First, “we are looking at how computing is being redefined,” he said. As the phone becomes the nexus of computing, the company must broaden its view, not only staying on the leading edge of cellular technology, but also the latest in computing, video, graphics and other areas.

Second, the company is planning for a new infrastructure that can handle the enormous increase expected in cellular traffic, he said. The company calls this “the 1,000x data challenge” – its goal is to expand the wireless data capacity by 1,000 times its current level. During the January first quarter earnings call, Qualcomm Chairman and CEO Paul Jacobs described the plan. “We believe that small cells operating in licensed spectrum bands and using advanced interference management techniques on a dynamic basis will be an important component in meeting the challenge.”

Third, Qualcomm is watching and thinking about “how the industry evolves in terms of business models,” said Auslander. Beyond simple communications, there’s an explosion of new applications and technologies that could enable all sorts of new businesses. Qualcomm has R&D projects in many of them.

For instance, the company is developing at least two different display technologies: Mirasol, a low-power reflective display technology, and Pixtronix, which uses MEMs devices.
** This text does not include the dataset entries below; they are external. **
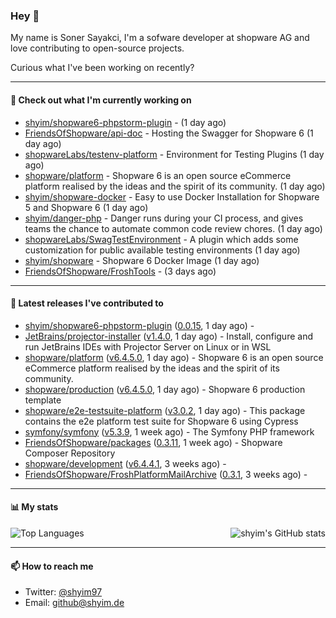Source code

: ### Hey 👋

My name is Soner Sayakci, I'm a sofware developer at shopware AG and love contributing to open-source projects.

Curious what I've been working on recently?

---

#### 👷 Check out what I'm currently working on

- [shyim/shopware6-phpstorm-plugin](https://github.com/shyim/shopware6-phpstorm-plugin) -  (1 day ago)
- [FriendsOfShopware/api-doc](https://github.com/FriendsOfShopware/api-doc) - Hosting the Swagger for Shopware 6 (1 day ago)
- [shopwareLabs/testenv-platform](https://github.com/shopwareLabs/testenv-platform) - Environment for Testing Plugins (1 day ago)
- [shopware/platform](https://github.com/shopware/platform) - Shopware 6 is an open source eCommerce platform realised by the ideas and the spirit of its community. (1 day ago)
- [shyim/shopware-docker](https://github.com/shyim/shopware-docker) - Easy to use Docker Installation for Shopware 5 and Shopware 6 (1 day ago)
- [shyim/danger-php](https://github.com/shyim/danger-php) - Danger runs during your CI process, and gives teams the chance to automate common code review chores. (1 day ago)
- [shopwareLabs/SwagTestEnvironment](https://github.com/shopwareLabs/SwagTestEnvironment) - A plugin which adds some customization for public available testing environments (1 day ago)
- [shyim/shopware](https://github.com/shyim/shopware) - Shopware 6 Docker Image (1 day ago)
- [FriendsOfShopware/FroshTools](https://github.com/FriendsOfShopware/FroshTools) -  (3 days ago)

---

#### 🔭 Latest releases I've contributed to

- [shyim/shopware6-phpstorm-plugin](https://github.com/shyim/shopware6-phpstorm-plugin) ([0.0.15](https://github.com/shyim/shopware6-phpstorm-plugin/releases/tag/0.0.15), 1 day ago) - 
- [JetBrains/projector-installer](https://github.com/JetBrains/projector-installer) ([v1.4.0](https://github.com/JetBrains/projector-installer/releases/tag/v1.4.0), 1 day ago) - Install, configure and run JetBrains IDEs with Projector Server on Linux or in WSL
- [shopware/platform](https://github.com/shopware/platform) ([v6.4.5.0](https://github.com/shopware/platform/releases/tag/v6.4.5.0), 1 day ago) - Shopware 6 is an open source eCommerce platform realised by the ideas and the spirit of its community.
- [shopware/production](https://github.com/shopware/production) ([v6.4.5.0](https://github.com/shopware/production/releases/tag/v6.4.5.0), 1 day ago) - Shopware 6 production template
- [shopware/e2e-testsuite-platform](https://github.com/shopware/e2e-testsuite-platform) ([v3.0.2](https://github.com/shopware/e2e-testsuite-platform/releases/tag/v3.0.2), 1 day ago) - This package contains the e2e platform test suite for Shopware 6 using Cypress
- [symfony/symfony](https://github.com/symfony/symfony) ([v5.3.9](https://github.com/symfony/symfony/releases/tag/v5.3.9), 1 week ago) - The Symfony PHP framework
- [FriendsOfShopware/packages](https://github.com/FriendsOfShopware/packages) ([0.3.11](https://github.com/FriendsOfShopware/packages/releases/tag/0.3.11), 1 week ago) - Shopware Composer Repository
- [shopware/development](https://github.com/shopware/development) ([v6.4.4.1](https://github.com/shopware/development/releases/tag/v6.4.4.1), 3 weeks ago) - 
- [FriendsOfShopware/FroshPlatformMailArchive](https://github.com/FriendsOfShopware/FroshPlatformMailArchive) ([0.3.1](https://github.com/FriendsOfShopware/FroshPlatformMailArchive/releases/tag/0.3.1), 3 weeks ago) - 

---

#### 📊 My stats

<img align="right" alt="shyim's GitHub stats" src="https://github-readme-stats.vercel.app/api?username=shyim&count_private=1&show_icons=true&" />

![Top Languages](https://github-readme-stats.vercel.app/api/top-langs/?username=shyim)

---

#### 📫 How to reach me

- Twitter: [@shyim97](https://twitter.com/shyim97)
- Email: [github@shyim.de](mailto://github@shyim.de)
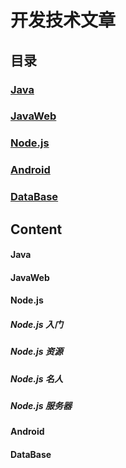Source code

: # 开发技术文章
## 目录
### [Java](#Java)
### [JavaWeb](#JavaWeb)
### [Node.js](#Node.js)
### [Android](#Android)
### [DataBase](#DataBase)
## Content
#### Java
#### JavaWeb
#### Node.js
##### Node.js 入门
##### Node.js 资源
##### Node.js 名人
##### Node.js 服务器
#### Android






















































#### DataBase
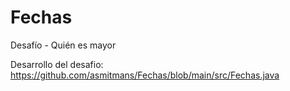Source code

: # Fechas
Desafío - Quién es mayor

Desarrollo del desafio:
https://github.com/asmitmans/Fechas/blob/main/src/Fechas.java
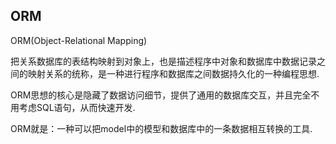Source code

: <!--
 * @Description: 
 * @Version: 1.0
 * @Author: DaLao
 * @Email: dalao_li@163.com
 * @Date: 2021-10-06 13:11:32
 * @LastEditors: DaLao
 * @LastEditTime: 2022-01-02 21:03:51
-->

## ORM

ORM(Object-Relational Mapping) 

把关系数据库的表结构映射到对象上，也是描述程序中对象和数据库中数据记录之间的映射关系的统称，是一种进行程序和数据库之间数据持久化的一种编程思想.

ORM思想的核心是隐藏了数据访问细节，提供了通用的数据库交互，并且完全不用考虑SQL语句，从而快速开发.

ORM就是：一种可以把model中的模型和数据库中的一条数据相互转换的工具.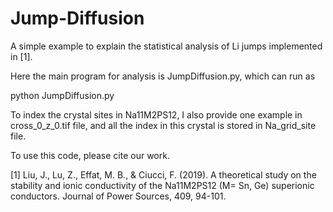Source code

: # Jump-Diffusion
A simple example to explain the statistical analysis of Li jumps implemented in [1].

Here the main program for analysis is JumpDiffusion.py, which can run as 

python JumpDiffusion.py

To index the crystal sites in Na11M2PS12, I also provide one example in cross_0_z_0.tif file, and all the index in this crystal is stored in Na_grid_site file.

To use this code, please cite our work.

[1] Liu, J., Lu, Z., Effat, M. B., & Ciucci, F. (2019). A theoretical study on the stability and ionic conductivity of the Na11M2PS12 (M= Sn, Ge) superionic conductors. Journal of Power Sources, 409, 94-101.
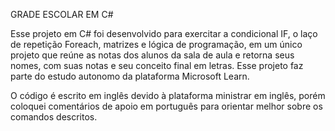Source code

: GRADE ESCOLAR EM C#

Esse projeto em C# foi desenvolvido para exercitar a condicional IF, o laço de repetição Foreach, matrizes e lógica de programação, em um único projeto que reúne as notas dos alunos da sala de aula e retorna seus nomes, com suas notas e seu conceito final em letras. Esse projeto faz parte do estudo autonomo da plataforma Microsoft Learn.

O código é escrito em inglês devido à plataforma ministrar em inglês, porém coloquei comentários de apoio em português para orientar melhor sobre os comandos descritos.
It has also developed an augmented reality technology called Vuforia, which is already in the market.

At CES in January, Qualcomm announced that Vuforia will support text recognition and that it will work with Sesame Workshop to encourage “developers to build a new class of educational experiences that incorporate interactivity with real world objects.”
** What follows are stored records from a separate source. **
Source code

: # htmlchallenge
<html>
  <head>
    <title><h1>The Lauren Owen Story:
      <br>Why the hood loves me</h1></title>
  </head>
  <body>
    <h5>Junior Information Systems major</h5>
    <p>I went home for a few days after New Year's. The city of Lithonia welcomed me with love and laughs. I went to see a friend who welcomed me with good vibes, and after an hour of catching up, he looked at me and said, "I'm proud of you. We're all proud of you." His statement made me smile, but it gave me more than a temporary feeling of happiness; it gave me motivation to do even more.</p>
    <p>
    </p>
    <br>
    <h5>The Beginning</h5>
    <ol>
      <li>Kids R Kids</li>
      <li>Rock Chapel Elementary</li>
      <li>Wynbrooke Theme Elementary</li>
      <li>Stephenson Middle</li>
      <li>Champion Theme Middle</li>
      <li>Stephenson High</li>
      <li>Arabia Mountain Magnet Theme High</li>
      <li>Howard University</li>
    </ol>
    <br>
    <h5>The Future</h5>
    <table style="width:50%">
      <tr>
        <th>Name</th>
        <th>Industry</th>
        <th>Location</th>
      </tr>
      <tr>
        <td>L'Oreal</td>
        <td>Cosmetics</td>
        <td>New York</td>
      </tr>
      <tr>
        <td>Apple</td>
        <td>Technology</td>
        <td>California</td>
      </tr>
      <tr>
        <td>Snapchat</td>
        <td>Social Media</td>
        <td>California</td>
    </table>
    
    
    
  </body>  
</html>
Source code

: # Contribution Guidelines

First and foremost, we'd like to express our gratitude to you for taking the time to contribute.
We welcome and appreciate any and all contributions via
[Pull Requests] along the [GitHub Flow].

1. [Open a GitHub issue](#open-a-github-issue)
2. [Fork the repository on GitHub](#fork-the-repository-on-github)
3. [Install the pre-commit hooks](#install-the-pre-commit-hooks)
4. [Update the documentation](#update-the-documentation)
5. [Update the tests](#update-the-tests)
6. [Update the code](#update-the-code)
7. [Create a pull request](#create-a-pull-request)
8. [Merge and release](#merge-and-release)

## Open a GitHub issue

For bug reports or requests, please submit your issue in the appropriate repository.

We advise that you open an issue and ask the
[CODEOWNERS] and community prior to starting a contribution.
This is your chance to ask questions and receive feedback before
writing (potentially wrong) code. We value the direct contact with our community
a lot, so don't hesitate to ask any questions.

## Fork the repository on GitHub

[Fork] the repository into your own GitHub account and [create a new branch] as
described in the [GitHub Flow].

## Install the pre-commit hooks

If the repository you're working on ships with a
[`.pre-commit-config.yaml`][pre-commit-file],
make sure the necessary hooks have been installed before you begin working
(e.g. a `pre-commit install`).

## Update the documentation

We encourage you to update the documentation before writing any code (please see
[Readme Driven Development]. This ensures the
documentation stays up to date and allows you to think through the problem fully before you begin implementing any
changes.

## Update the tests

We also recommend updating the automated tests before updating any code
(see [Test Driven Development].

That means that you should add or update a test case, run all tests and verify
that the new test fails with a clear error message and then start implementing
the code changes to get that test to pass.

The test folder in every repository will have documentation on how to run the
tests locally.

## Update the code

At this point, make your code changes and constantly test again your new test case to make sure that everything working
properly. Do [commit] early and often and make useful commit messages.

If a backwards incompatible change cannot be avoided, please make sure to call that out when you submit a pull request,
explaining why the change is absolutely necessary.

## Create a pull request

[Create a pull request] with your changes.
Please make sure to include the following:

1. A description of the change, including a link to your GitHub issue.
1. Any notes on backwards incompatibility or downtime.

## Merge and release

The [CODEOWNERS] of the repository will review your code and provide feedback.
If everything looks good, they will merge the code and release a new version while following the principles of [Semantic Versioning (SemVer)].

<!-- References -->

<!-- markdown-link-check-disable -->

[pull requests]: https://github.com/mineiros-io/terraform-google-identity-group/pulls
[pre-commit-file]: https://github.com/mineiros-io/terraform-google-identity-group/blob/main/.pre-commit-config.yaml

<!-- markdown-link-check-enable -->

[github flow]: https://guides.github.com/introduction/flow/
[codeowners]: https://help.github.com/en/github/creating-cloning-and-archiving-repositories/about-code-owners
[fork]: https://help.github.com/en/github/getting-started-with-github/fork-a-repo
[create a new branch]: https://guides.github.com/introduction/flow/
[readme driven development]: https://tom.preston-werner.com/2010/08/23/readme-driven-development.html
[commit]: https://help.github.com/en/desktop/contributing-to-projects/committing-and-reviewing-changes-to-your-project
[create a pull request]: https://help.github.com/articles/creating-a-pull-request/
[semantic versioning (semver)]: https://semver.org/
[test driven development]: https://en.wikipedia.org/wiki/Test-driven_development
Auslander is excited about the challenges but also confesses to feeling a bit overwhelmed by them sometimes.

- Tam Harbert

Sidebar 2

Qualcomm Navigates a Shifting Competitive Landscape

A decade ago, Qualcomm’s competitors were mobile handset vendors such as Motorola and Nokia, who designed their own modem chips. As Qualcomm and other third-party chip companies designed and sold modem chips, handset vendors gave up on vertical integration and started sourcing their modems. Six years ago, Qualcomm’s competitors were other chip companies that made modems, including Texas Instruments, Freescale, Philips Semiconductor and Analog Devices.

But Qualcomm had such strong technology and good pricing, these companies dropped out of the market. “None of those companies are making modems anymore,” said Brett Simpson, partner and co-founder of Arete Research, an independent equity research firm in London. In fact, TI recently pulled out of the smartphone market entirely.

Today, Qualcomm has an entirely different set of competitors coming from many directions. For the Snapdragon application processor in particular, the primary competitors are again captive, explained Tom Hackenberg, principal analyst, MCUs and DSPs, compute platforms, at IHS. Samsung makes its own application processor, the Exynos 5. And Apple’s iPhones and iPads are based on Apple’s own A5 and A5x processors.

One of Snapdragon’s latest and fast growing competitors is Nvidia, said Hackenberg. “Nvidia’s Tegra 4 is the Snapdragon’s nearest competitor in performance with Nvidia’s outstanding graphics engines as a bonus, but Qualcomm seems to offer more integrated features.”

Other competitors include MediaTek, Broadcom and joint venture ST-Ericsson. ST-Ericsson, however, has been struggling. ST Microelectronics announced it would pull out of the venture and it was recently reported that the venture has hired J.P. Morgan Chase & Company to investigate options including sale of the business.

Of course, the elephant in the room is Intel, which has been trying to break into the mobile phone market with its Atom processor. At CES in January, the company announced a new Atom processor and reference design targeting the market for low-end smartphones in emerging markets, which is the highest growth area for smartphones. It’s a strategy designed to help the company expand its minimal market share in phones, said Sideco. “While Intel dominates the PC microprocessor market, in the smartphone semiconductor business the company has no place to go but up.”